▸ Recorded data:
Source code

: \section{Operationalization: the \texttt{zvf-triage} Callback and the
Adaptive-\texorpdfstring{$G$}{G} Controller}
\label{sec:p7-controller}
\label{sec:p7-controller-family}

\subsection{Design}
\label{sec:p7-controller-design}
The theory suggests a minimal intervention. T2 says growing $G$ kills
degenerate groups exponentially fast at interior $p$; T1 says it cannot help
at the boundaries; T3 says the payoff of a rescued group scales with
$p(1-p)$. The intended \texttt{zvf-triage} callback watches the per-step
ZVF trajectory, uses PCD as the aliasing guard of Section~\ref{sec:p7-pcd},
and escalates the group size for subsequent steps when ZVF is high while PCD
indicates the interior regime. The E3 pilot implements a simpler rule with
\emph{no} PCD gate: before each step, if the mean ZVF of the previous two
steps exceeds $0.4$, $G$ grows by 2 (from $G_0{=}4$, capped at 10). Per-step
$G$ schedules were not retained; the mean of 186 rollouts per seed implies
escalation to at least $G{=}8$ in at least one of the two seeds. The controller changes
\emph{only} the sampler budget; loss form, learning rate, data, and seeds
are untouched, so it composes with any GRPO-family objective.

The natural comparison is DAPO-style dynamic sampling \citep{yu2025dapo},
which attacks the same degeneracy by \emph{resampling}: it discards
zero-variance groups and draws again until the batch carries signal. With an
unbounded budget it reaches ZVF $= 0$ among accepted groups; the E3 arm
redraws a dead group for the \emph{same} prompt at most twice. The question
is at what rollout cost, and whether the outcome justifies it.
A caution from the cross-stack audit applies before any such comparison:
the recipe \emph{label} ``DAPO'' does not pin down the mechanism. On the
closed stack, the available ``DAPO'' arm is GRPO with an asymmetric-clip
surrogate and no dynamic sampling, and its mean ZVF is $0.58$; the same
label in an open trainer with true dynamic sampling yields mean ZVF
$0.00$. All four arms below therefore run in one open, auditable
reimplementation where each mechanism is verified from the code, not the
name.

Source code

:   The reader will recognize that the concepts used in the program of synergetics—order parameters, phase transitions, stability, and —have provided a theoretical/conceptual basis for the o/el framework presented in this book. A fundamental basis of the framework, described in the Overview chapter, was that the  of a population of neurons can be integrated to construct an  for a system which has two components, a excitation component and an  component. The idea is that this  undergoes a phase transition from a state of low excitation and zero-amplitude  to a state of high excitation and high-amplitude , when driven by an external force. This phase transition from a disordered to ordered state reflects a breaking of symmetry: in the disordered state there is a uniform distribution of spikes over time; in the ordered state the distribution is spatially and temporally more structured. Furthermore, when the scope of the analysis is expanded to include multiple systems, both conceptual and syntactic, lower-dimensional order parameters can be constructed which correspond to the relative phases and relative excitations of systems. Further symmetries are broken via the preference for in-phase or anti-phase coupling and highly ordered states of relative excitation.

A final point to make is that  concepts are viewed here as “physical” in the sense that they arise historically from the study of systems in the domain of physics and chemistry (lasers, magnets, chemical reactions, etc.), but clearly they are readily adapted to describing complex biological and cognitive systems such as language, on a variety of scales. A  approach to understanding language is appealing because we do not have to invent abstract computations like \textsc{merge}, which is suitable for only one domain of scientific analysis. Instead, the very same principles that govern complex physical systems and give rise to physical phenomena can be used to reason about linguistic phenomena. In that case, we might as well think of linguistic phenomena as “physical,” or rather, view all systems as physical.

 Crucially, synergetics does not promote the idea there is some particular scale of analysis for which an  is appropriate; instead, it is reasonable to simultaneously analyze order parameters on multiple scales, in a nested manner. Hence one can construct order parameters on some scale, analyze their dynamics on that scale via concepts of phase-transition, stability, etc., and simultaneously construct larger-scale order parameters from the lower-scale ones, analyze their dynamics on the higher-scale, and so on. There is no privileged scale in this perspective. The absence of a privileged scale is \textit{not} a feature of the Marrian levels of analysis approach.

▸ WORK TO BE COMPLETED: Only the lines that contain the string "same" should be copied from the entries above.

▸ SOLUTION BELOW:
which attacks the same degeneracy by \emph{resampling}: it discards
redraws a dead group for the \emph{same} prompt at most twice. The question
surrogate and no dynamic sampling, and its mean ZVF is $0.58$; the same
A final point to make is that  concepts are viewed here as “physical” in the sense that they arise historically from the study of systems in the domain of physics and chemistry (lasers, magnets, chemical reactions, etc.), but clearly they are readily adapted to describing complex biological and cognitive systems such as language, on a variety of scales. A  approach to understanding language is appealing because we do not have to invent abstract computations like \textsc{merge}, which is suitable for only one domain of scientific analysis. Instead, the very same principles that govern complex physical systems and give rise to physical phenomena can be used to reason about linguistic phenomena. In that case, we might as well think of linguistic phenomena as “physical,” or rather, view all systems as physical.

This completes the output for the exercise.